Contents: 1. Introduction: Specificities and Comparisons. 2. Caste in social Science Discourse: Antecedents and Debates. 3. What do Indians have to Say about Caste?. 4. The Debate about untouchables: consensus or Resistance?. 5. Practising Caste: How Much Change before Caste Turns into Something Else?. 6. Conclusion: Cross-Cultural Comparisons Again.
Is caste unique to India – or can the concept be applied elsewhere?
• How have essential views of caste affected the way in which it is studied?
• How does caste relate to other dimensions of difference and inequality such as class and ethnicity?.

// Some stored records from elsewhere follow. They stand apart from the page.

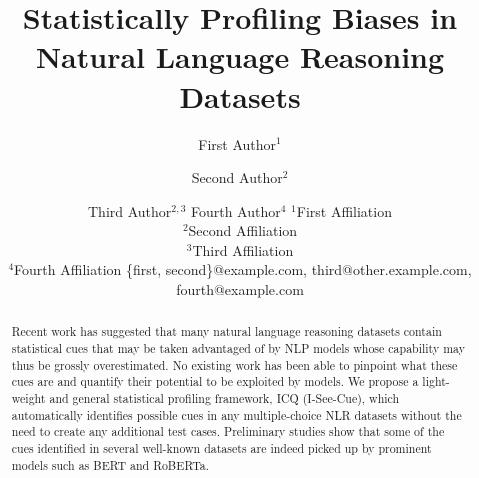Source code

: \documentclass[11pt]{article}
\title{Statistically Profiling Biases in Natural Language Reasoning Datasets}
\author{
First Author$^1$
\and
Second Author$^2$\and
Third Author$^{2,3}$\And
Fourth Author$^4$
\affiliations
$^1$First Affiliation\\
$^2$Second Affiliation\\
$^3$Third Affiliation\\
$^4$Fourth Affiliation
\emails
\{first, second\}@example.com,
third@other.example.com,
fourth@example.com
}
\begin{document}
\maketitle
\begin{abstract}
Recent work has suggested that many natural language 
reasoning datasets contain statistical cues that
may be taken advantaged of by NLP models whose
capability may thus be grossly overestimated. 
No existing work has been able to pinpoint what these cues are
and quantify their potential to be exploited by
models. 
We propose a light-weight and general statistical profiling framework, 
ICQ (I-See-Cue), which automatically identifies possible cues
in any multiple-choice NLR datasets without 
the need to create any additional test cases. Preliminary
studies show that some of the cues identified in several well-known
datasets are indeed picked up by prominent models such as BERT and
RoBERTa. 
\end{abstract}










\end{document}
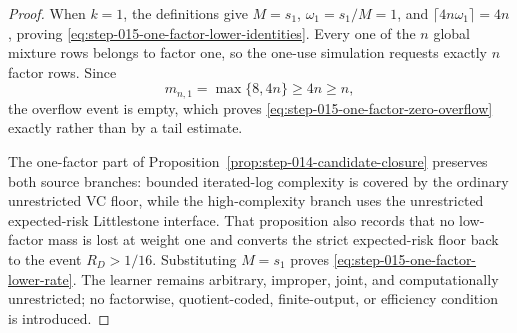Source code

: \begin{proof}
When \(k=1\), the definitions give \(M=s_1\),
\(\omega_1=s_1/M=1\), and
\(\lceil4n\omega_1\rceil=4n\), proving
\eqref{eq:step-015-one-factor-lower-identities}.  Every one of the
\(n\) global mixture rows belongs to factor one, so the one-use
simulation requests exactly \(n\) factor rows.  Since
\begin{equation}\label{eq:step-015-one-factor-budget-chain}
m_{n,1}=\max\{8,4n\}\ge4n\ge n,
\end{equation}
the overflow event is empty, which proves
\eqref{eq:step-015-one-factor-zero-overflow} exactly rather than by a
tail estimate.

The one-factor part of
Proposition~\ref{prop:step-014-candidate-closure} preserves both source
branches: bounded iterated-log complexity is covered by the ordinary
unrestricted VC floor, while the high-complexity branch uses the
unrestricted expected-risk Littlestone interface.  That proposition
also records that no low-factor mass is lost at weight one and converts
the strict expected-risk floor back to the event \(R_D>1/16\).
Substituting \(M=s_1\) proves
\eqref{eq:step-015-one-factor-lower-rate}.  The learner remains
arbitrary, improper, joint, and computationally unrestricted; no
factorwise, quotient-coded, finite-output, or efficiency condition is
introduced.
\end{proof}


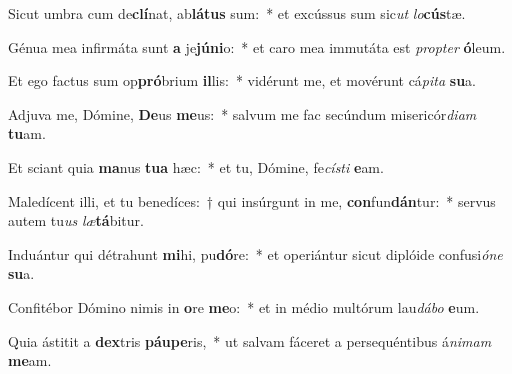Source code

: \item Sicut umbra cum de\textbf{clí}nat, ab\textbf{lá}\textbf{tus} sum:~* et excússus sum sic\textit{ut} \textit{lo}\textbf{cús}tæ.
\item Génua mea infirmáta sunt \textbf{a} je\textbf{jú}\textbf{ni}o:~* et caro mea immutáta est \textit{prop}\textit{ter} \textbf{ó}leum.
\item Et ego factus sum op\textbf{pró}brium \textbf{il}lis:~* vidérunt me, et movérunt cá\textit{pi}\textit{ta} \textbf{su}a.
\item Adjuva me, Dómine, \textbf{De}us \textbf{me}us:~* salvum me fac secúndum misericór\textit{di}\textit{am} \textbf{tu}am.
\item Et sciant quia \textbf{ma}nus \textbf{tu}\textbf{a} hæc:~* et tu, Dómine, fe\textit{cís}\textit{ti} \textbf{e}am.
\item Maledícent illi, et tu benedíces:~† qui insúrgunt in me, \textbf{con}fun\textbf{dán}tur:~* servus autem tu\textit{us} \textit{læ}\textbf{tá}bitur.
\item Induántur qui détrahunt \textbf{mi}hi, pu\textbf{dó}re:~* et operiántur sicut diplóide confusi\textit{ó}\textit{ne} \textbf{su}a.
\item Confitébor Dómino nimis in \textbf{o}re \textbf{me}o:~* et in médio multórum lau\textit{dá}\textit{bo} \textbf{e}um.
\item Quia ástitit a \textbf{dex}tris \textbf{páu}\textbf{pe}ris,~* ut salvam fáceret a persequéntibus á\textit{ni}\textit{mam} \textbf{me}am.
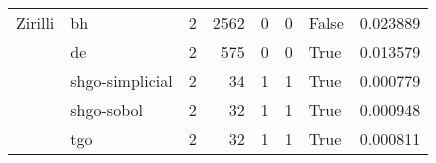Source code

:\begin{longtable}{llrrrrlr}
Zirilli & bh &     2 &     2562 &      0 &       0 &   False &    0.023889 \\
         & de &     2 &      575 &      0 &       0 &    True &    0.013579 \\
         & shgo-simplicial &     2 &       34 &      1 &       1 &    True &    0.000779 \\
         & shgo-sobol &     2 &       32 &      1 &       1 &    True &    0.000948 \\
         & tgo &     2 &       32 &      1 &       1 &    True &    0.000811 \\
\end{longtable}

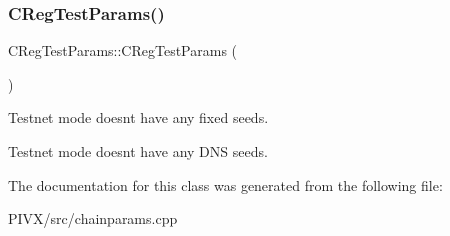 \subsubsection{\texorpdfstring{C\+Reg\+Test\+Params()}{CRegTestParams()}}
{\footnotesize\ttfamily C\+Reg\+Test\+Params\+::\+C\+Reg\+Test\+Params (\begin{DoxyParamCaption}{ }\end{DoxyParamCaption})\hspace{0.3cm}{\ttfamily [inline]}}

Testnet mode doesn\textquotesingle{}t have any fixed seeds.

Testnet mode doesn\textquotesingle{}t have any D\+NS seeds. 

The documentation for this class was generated from the following file\+:\begin{DoxyCompactItemize}
\item 
P\+I\+V\+X/src/chainparams.\+cpp\end{DoxyCompactItemize}
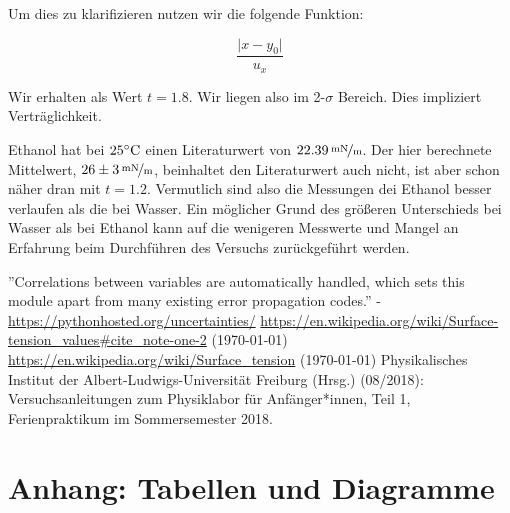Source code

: \documentclass[11pt,a4paper]{article}
\begin{document}
Um dies zu klarifizieren nutzen wir die folgende Funktion:

\begin{equation}
\frac{\vert x-y_0\vert}{u_x}
\end{equation}

Wir erhalten als Wert $t=1.8$. Wir liegen also im 2-$\sigma$ Bereich. Dies impliziert Vertr\"aglichkeit.

Ethanol hat bei $25\celsius$ einen Literaturwert von $22.39\,\nicefrac{\mathrm{mN}}{\mathrm{m}}$. \cite{Ethenol} Der hier berechnete Mittelwert, $26\pm 3\,\nicefrac{\mathrm{mN}}{\mathrm{m}}$, beinhaltet den Literaturwert auch nicht, ist aber schon n\"aher dran mit $t=1.2$. Vermutlich sind also die Messungen dei Ethanol besser verlaufen als die bei Wasser. Ein m\"oglicher Grund des gr\"o\ss eren Unterschieds bei Wasser als bei Ethanol kann auf die wenigeren Messwerte und Mangel an Erfahrung beim Durchf\"uhren des Versuchs zur\"uckgef\"uhrt werden.

\vfill

\begin{thebibliography}{9}
''Correlations between variables are automatically handled, which sets this module apart from many existing error propagation codes.'' - \url{https://pythonhosted.org/uncertainties/}
 \url{https://en.wikipedia.org/wiki/Surface-tension_values#cite_note-one-2} (\today)
 \url{https://en.wikipedia.org/wiki/Surface_tension} (\today)
 Physikalisches Institut der Albert-Ludwigs-Universität Freiburg (Hrsg.) (08/2018): Versuchsanleitungen zum Physiklabor für Anfänger*innen, Teil 1, Ferienpraktikum im Sommersemester 2018.
\end{thebibliography}

\pagebreak

\section{Anhang: Tabellen und Diagramme}
\end{document}
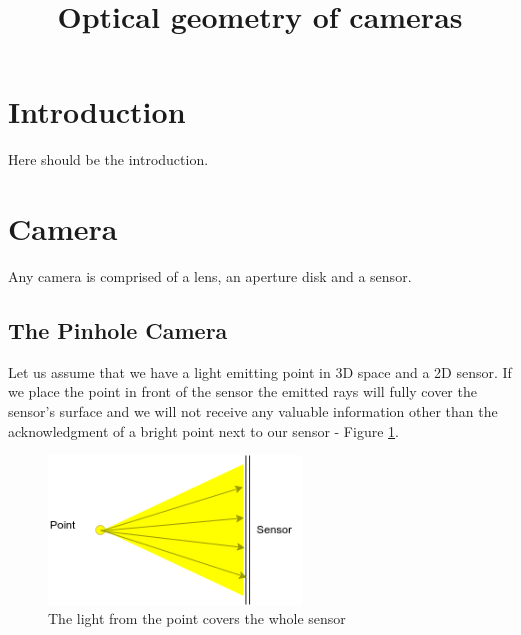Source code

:\documentclass[a4paper,10pt]{article}
\title{Optical geometry of cameras}
\begin{document}
\maketitle



\section{Introduction}
Here should be the introduction.
\section{Camera}

Any camera is comprised of a lens, an aperture disk and a sensor. 

\subsection{ The Pinhole Camera}

Let us assume that we have a light emitting point in 3D space and a 2D sensor. If we place the point in front of the sensor the emitted rays  will fully cover the  sensor's surface and we will not receive any valuable information other than the acknowledgment of a bright point next to our sensor -  Figure \ref{fig:point_and_sensor}.

\begin{figure}[h]
\centering
 \includegraphics[width=0.6\textwidth]{../../images/point.png}
 \caption{The light from the point covers the whole sensor}
 \label{fig:point_and_sensor}
\end{figure}
\end{document}
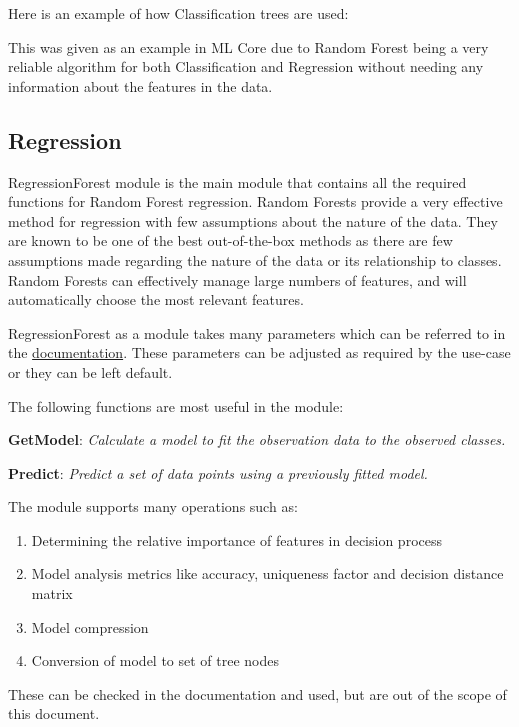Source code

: Here is an example of how Classification trees are used:



This was given as an example in ML Core due to Random Forest being a very reliable algorithm for both Classification and Regression without needing any information about the features in the data.

\subsection{Regression}

RegressionForest module is the main module that contains all the required functions for Random Forest regression. Random Forests provide a very effective method for regression with few assumptions about the nature of the data. They are known to be one of the best out-of-the-box methods as there are few assumptions made regarding the nature of the data or its relationship to classes. Random Forests can effectively manage large numbers of features, and will automatically choose the most relevant features. 

RegressionForest as a module takes many parameters which can be referred to in the \href{https://cdn.hpccsystems.com/pdf/ml/LearningTrees.pdf}{documentation}. These parameters can be adjusted as required by the use-case or they can be left default. 

The following functions are most useful in the module:

\textbf{GetModel}: \textit{Calculate a model to fit the observation data to the observed classes.}

\textbf{Predict}: \textit{Predict a set of data points using a previously fitted model.}

The module supports many operations such as: 

\begin{enumerate}
    \item Determining the relative importance of features in decision process
    \item Model analysis metrics like accuracy, uniqueness factor and decision distance matrix
    \item Model compression
    \item Conversion of model to set of tree nodes
\end{enumerate}

These can be checked in the documentation and used, but are out of the scope of this document.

This lively and accessible text examines the concept of caste, noting its origin in orientalist descriptions of Indian society, and showing how it made its way into social scientific discourse as a tool for the comparative analysis of social stratification. It reviews social scientists’ accounts of caste in contemporary India, discussing the theoretical assumptions underlying such descriptions. The author takes issue with the view of caste which regards it as specific to Hindu India and makes a case for a comparative sociology concerned with social processes. Such a sociology is important and indeed necessary if we are to understand the ways in which social inequality and cultural difference are organized in contemporary societies. The book represents a key text for students of comparative sociology and social anthropology, as well as those studying ethnicity, cultural difference and social and cultural change, religious studies, and others with an interest in Asian studies.